Die „Gesamterhebung zur Klärung des Schicksals der deutschen Bevölkerung in den Vertreibungsgebieten“ war die zweite von drei groß angelegten, im Auftrag des Deutschen Bundestages durchgeführten Untersuchungen zur Dokumentation der Vertreibung der Deutschen aus Ostmittel- und Osteuropa in den Jahren 1945 bis 1948.

Der Ansatz der Gesamterhebung war die möglichst vollständige namentliche Erfassung aller Deutschen, die Anfang des Jahres 1945 In den Ostgebieten des Deutschen Reiches, im Sudetenland oder in anderen deutschen Siedlungsgebieten in Ostmittel- und Südosteuropa ansässig waren. Ziel der Erhebung war die Aufklärung von Vermisstenschicksalen, die Familienzusammenführung sowie die zumindest näherungsweise Ermittlung der deutschen Vertreibungsverluste.
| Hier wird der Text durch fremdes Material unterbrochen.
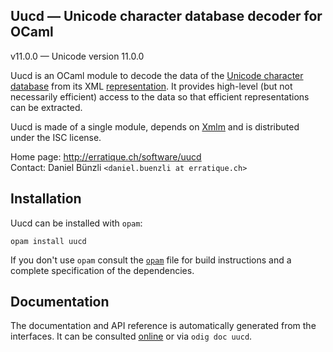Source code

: Uucd — Unicode character database decoder for OCaml
-------------------------------------------------------------------------------
v11.0.0 — Unicode version 11.0.0

Uucd is an OCaml module to decode the data of the [Unicode character 
database][1] from its XML [representation][2]. It provides high-level 
(but not necessarily efficient) access to the data so that efficient 
representations can be extracted.

Uucd is made of a single module, depends on [Xmlm][xmlm] and is distributed
under the ISC license.

[1]: http://www.unicode.org/reports/tr44/
[2]: http://www.unicode.org/reports/tr42/
[xmlm]: http://erratique.ch/software/xmlm 

Home page: http://erratique.ch/software/uucd  
Contact: Daniel Bünzli `<daniel.buenzli at erratique.ch>`


## Installation

Uucd can be installed with `opam`:

    opam install uucd

If you don't use `opam` consult the [`opam`](opam) file for build
instructions and a complete specification of the dependencies.


## Documentation

The documentation and API reference is automatically generated from
the interfaces. It can be consulted [online][doc] or via `odig doc
uucd`.

[doc]: http://erratique.ch/software/uucd/doc/Uucd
Die Arbeit der Gesamterhebung basierte auf einem Beschluss des Deutschen Bundestages vom Jahr 1957. Wichtigste Datenbasis der Erhebung waren die Adressenbestände der Heimatortskarteien des Kirchlichen Suchdienstes. Diese Datenbasis wurde in den Folgejahren durch Auswertung alter Adressbücher und anderer erhaltener Personenregister, Erhebungen und Befragungen im Kreis der Vertriebenen und der Übersiedler aus der DDR, Auswertung von Listen des Roten Kreuzes usw. umfassend erweitert. Bis 1964 wuchs der Adressenbestand der Gesamterhebung auf über 18 Millionen Personen an.
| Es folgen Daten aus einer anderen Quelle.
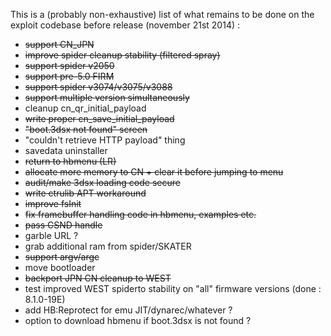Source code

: This is a (probably non-exhaustive) list of what remains to be done on the exploit codebase before release (november 21st 2014) :

 - ~~support CN_JPN~~
 - ~~improve spider cleanup stability (filtered spray)~~
 - ~~support spider v2050~~
 - ~~support pre-5.0 FIRM~~
 - ~~support spider v3074/v3075/v3088~~
 - ~~support multiple version simultaneously~~
 - cleanup cn_qr_initial_payload
 - ~~write proper cn_save_initial_payload~~
 - ~~"boot.3dsx not found" screen~~
 - "couldn't retrieve HTTP payload" thing
 - savedata uninstaller
 - ~~return to hbmenu (LR)~~
 - ~~allocate more memory to CN + clear it before jumping to menu~~
 - ~~audit/make 3dsx loading code secure~~
 - ~~write ctrulib APT workaround~~
 - ~~improve fsInit~~
 - ~~fix framebuffer handling code in hbmenu, examples etc.~~
 - ~~pass CSND handle~~
 - garble URL ?
 - grab additional ram from spider/SKATER
 - ~~support argv/argc~~
 - move bootloader
 - ~~backport JPN CN cleanup to WEST~~ 
 - test improved WEST spiderto stability on "all" firmware versions (done : 8.1.0-19E)
 - add HB:Reprotect for emu JIT/dynarec/whatever ?
 - option to download hbmenu if boot.3dsx is not found ?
Damit war es gelungen, die Anfang 1945 in den Vertreibungsgebieten ansässige deutsche Bevölkerung nahezu vollständig zu erfassen. Außerdem gelang es mit der Gesamterhebung, mehrere zehntausend getrennte Familien zusammenzuführen und ebenfalls mehrere zehntausend Vermisstenschicksale aufzuklären. Dennoch blieb die Arbeit, die zu einem großen Teil von ehrenamtlichen Helfern durchgeführt wurde, in wichtigen Punkten unabgeschlossen.
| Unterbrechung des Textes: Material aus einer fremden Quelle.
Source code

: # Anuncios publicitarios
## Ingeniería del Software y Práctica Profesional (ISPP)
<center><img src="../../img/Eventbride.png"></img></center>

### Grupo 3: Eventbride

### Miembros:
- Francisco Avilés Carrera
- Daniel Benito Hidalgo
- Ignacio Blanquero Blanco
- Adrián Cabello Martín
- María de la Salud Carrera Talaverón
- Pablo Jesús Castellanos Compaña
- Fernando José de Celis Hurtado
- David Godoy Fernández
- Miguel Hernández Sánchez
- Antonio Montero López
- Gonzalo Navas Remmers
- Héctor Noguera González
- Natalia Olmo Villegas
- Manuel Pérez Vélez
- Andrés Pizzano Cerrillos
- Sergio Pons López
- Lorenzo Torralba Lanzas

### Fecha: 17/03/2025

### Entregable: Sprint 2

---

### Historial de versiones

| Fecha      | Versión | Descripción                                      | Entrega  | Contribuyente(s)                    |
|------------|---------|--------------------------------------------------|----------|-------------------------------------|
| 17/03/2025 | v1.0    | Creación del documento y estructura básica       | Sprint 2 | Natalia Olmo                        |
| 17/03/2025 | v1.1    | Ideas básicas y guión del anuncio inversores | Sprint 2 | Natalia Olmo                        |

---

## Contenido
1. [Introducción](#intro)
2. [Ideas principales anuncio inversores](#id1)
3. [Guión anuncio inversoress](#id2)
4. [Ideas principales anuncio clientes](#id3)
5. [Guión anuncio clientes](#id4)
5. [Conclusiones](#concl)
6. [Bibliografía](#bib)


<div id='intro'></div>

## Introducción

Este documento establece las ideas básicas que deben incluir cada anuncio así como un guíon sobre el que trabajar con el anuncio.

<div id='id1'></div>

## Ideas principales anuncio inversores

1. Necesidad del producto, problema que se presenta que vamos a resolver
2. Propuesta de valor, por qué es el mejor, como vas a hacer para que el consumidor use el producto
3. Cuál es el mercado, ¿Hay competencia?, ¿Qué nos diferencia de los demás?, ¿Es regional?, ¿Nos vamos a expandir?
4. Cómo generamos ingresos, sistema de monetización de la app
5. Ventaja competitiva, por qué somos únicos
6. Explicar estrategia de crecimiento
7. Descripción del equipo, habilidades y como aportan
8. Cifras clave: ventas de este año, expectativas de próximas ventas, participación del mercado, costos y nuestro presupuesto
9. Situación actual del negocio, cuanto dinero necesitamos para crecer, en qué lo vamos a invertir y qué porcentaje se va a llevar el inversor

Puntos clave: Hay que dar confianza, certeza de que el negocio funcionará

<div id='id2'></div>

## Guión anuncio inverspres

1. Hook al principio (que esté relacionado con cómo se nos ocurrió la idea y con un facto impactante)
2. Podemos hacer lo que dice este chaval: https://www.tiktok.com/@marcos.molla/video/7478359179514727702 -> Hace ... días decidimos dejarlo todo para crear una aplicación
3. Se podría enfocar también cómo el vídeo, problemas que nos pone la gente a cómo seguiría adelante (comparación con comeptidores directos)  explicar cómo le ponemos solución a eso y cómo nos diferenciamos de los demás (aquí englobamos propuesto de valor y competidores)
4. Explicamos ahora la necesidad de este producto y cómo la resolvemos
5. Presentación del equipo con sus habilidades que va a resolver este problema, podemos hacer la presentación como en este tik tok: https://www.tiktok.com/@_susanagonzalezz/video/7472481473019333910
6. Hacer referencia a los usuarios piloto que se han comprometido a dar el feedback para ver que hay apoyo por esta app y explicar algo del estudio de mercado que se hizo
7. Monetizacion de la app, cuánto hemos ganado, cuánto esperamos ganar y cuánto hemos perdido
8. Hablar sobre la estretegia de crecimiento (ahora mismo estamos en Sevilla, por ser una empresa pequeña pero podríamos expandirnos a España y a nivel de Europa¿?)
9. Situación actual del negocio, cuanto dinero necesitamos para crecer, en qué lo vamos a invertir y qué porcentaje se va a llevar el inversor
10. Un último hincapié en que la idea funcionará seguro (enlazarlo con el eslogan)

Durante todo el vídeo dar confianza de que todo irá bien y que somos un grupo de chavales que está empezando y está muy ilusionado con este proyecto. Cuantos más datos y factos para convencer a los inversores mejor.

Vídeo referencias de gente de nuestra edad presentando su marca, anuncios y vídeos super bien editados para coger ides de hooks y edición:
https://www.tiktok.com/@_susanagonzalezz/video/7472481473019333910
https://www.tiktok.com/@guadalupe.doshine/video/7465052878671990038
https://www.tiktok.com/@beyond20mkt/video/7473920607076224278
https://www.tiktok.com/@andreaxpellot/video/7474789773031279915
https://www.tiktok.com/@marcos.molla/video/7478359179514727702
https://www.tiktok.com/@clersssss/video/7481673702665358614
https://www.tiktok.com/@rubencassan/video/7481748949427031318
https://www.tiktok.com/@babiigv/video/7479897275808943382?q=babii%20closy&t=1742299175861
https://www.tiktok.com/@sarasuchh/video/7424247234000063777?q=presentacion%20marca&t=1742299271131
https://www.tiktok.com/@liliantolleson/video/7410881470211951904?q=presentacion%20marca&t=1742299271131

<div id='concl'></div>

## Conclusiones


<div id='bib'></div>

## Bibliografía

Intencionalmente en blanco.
Die Gesamterhebung wurde 1964 beendet, die wichtigsten Ergebnisse wurden im Jahre 1965 in einem dreibändigen Bericht publiziert („Gesamterhebung zur Klärung des Schicksals der deutschen Bevölkerung in den Vertreibungsgebieten“, München 1965, Herausgeber: Kirchlicher Suchdienst.)

Die Hauptprobleme der Gesamterhebung waren:

  1. Die gemessen relativ geringe finanzielle Ausstattung (rund 900.000 DM zur Klärung des Schicksals von nahezu einer Million vermisster Zivilisten).
  2. Die Unzugänglichkeit polnischer, tschechischer, sowjetischer und jugoslawischer Archive und die fehlende Kooperationsbereitschaft dieser Länder.
  3. Die fehlende Kooperationsbereitschaft der DDR-Regierung. Das Wissen der in der DDR lebenden Vertriebenen konnte ganz fragmentarisch genutzt werden.
  4. Auch in der Bundesrepublik schien die politische Unterstützung für die Gesamterhebung schließlich zu schwinden. Ein Hinweis dafür ist nicht zuletzt die geringe Auflage, in der der Abschlussbericht schließlich erschien. Auch in vielen großen Bibliotheken liegt dieser Bericht nicht vor, etlichen Historikern, die später über die Vertreibung und sogar über die Frage der Vertreibungsverluste publiziert haben, ist das Werk unbekannt.
  5. Ob die Arbeit der Gesamterhebung von östlichen Geheimdiensten behindert wurde, bleibt Spekulation. Angesichts des Ausmaßes der Einflussnahme der „Hauptverwaltung Aufklärung“ (HVA) des DDR-Ministeriums für Staatssicherheit ist diese Annahme jedoch durchaus plausibel. Die Unterwanderung der Vertriebenenverbände durch östliche Geheimdienste bis 1989 ist inzwischen zumindest in Einzelfällen belegt.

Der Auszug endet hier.